─── Data provided ───
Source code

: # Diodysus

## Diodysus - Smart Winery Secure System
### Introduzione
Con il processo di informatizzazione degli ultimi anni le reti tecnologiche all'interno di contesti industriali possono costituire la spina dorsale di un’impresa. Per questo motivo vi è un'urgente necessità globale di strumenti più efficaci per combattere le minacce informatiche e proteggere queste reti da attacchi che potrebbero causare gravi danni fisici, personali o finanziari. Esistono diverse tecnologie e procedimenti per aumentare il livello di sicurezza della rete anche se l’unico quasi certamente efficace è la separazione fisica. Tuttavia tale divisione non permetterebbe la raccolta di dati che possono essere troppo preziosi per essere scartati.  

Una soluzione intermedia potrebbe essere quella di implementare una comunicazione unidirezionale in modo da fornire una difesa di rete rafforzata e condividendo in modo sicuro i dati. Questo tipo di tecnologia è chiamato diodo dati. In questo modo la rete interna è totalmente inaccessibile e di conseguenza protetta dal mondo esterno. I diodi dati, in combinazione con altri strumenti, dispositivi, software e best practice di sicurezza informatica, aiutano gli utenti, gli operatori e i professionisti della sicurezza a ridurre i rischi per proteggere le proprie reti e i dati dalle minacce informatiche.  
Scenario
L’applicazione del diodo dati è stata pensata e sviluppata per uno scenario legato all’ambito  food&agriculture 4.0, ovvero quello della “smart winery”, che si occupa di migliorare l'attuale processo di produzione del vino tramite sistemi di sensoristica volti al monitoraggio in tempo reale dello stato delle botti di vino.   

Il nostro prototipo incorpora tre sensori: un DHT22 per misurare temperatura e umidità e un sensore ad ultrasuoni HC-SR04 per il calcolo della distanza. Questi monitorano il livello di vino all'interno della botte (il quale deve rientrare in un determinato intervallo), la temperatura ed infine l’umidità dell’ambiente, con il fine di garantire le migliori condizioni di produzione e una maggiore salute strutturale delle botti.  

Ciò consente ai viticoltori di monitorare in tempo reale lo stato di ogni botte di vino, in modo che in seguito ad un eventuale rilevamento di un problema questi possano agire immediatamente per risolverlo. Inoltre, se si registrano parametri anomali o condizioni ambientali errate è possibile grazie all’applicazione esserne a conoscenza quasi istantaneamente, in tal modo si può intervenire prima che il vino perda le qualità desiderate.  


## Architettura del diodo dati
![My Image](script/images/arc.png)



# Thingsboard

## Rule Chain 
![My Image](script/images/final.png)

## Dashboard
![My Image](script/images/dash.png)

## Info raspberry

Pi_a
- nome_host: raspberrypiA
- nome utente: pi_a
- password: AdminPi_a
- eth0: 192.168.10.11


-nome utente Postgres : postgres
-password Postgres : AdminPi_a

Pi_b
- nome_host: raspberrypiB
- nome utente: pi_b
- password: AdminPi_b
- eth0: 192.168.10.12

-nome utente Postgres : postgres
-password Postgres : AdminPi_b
───
## Problem details
Retype the data in full, exactly.

## Written solution
Source code

: # Diodysus

## Diodysus - Smart Winery Secure System
### Introduzione
Con il processo di informatizzazione degli ultimi anni le reti tecnologiche all'interno di contesti industriali possono costituire la spina dorsale di un’impresa. Per questo motivo vi è un'urgente necessità globale di strumenti più efficaci per combattere le minacce informatiche e proteggere queste reti da attacchi che potrebbero causare gravi danni fisici, personali o finanziari. Esistono diverse tecnologie e procedimenti per aumentare il livello di sicurezza della rete anche se l’unico quasi certamente efficace è la separazione fisica. Tuttavia tale divisione non permetterebbe la raccolta di dati che possono essere troppo preziosi per essere scartati.  

Una soluzione intermedia potrebbe essere quella di implementare una comunicazione unidirezionale in modo da fornire una difesa di rete rafforzata e condividendo in modo sicuro i dati. Questo tipo di tecnologia è chiamato diodo dati. In questo modo la rete interna è totalmente inaccessibile e di conseguenza protetta dal mondo esterno. I diodi dati, in combinazione con altri strumenti, dispositivi, software e best practice di sicurezza informatica, aiutano gli utenti, gli operatori e i professionisti della sicurezza a ridurre i rischi per proteggere le proprie reti e i dati dalle minacce informatiche.  
Scenario
L’applicazione del diodo dati è stata pensata e sviluppata per uno scenario legato all’ambito  food&agriculture 4.0, ovvero quello della “smart winery”, che si occupa di migliorare l'attuale processo di produzione del vino tramite sistemi di sensoristica volti al monitoraggio in tempo reale dello stato delle botti di vino.   

Il nostro prototipo incorpora tre sensori: un DHT22 per misurare temperatura e umidità e un sensore ad ultrasuoni HC-SR04 per il calcolo della distanza. Questi monitorano il livello di vino all'interno della botte (il quale deve rientrare in un determinato intervallo), la temperatura ed infine l’umidità dell’ambiente, con il fine di garantire le migliori condizioni di produzione e una maggiore salute strutturale delle botti.  

Ciò consente ai viticoltori di monitorare in tempo reale lo stato di ogni botte di vino, in modo che in seguito ad un eventuale rilevamento di un problema questi possano agire immediatamente per risolverlo. Inoltre, se si registrano parametri anomali o condizioni ambientali errate è possibile grazie all’applicazione esserne a conoscenza quasi istantaneamente, in tal modo si può intervenire prima che il vino perda le qualità desiderate.  


## Architettura del diodo dati
![My Image](script/images/arc.png)



# Thingsboard

## Rule Chain 
![My Image](script/images/final.png)

## Dashboard
![My Image](script/images/dash.png)

## Info raspberry

Pi_a
- nome_host: raspberrypiA
- nome utente: pi_a
- password: AdminPi_a
- eth0: 192.168.10.11


-nome utente Postgres : postgres
-password Postgres : AdminPi_a

Pi_b
- nome_host: raspberrypiB
- nome utente: pi_b
- password: AdminPi_b
- eth0: 192.168.10.12

-nome utente Postgres : postgres
-password Postgres : AdminPi_b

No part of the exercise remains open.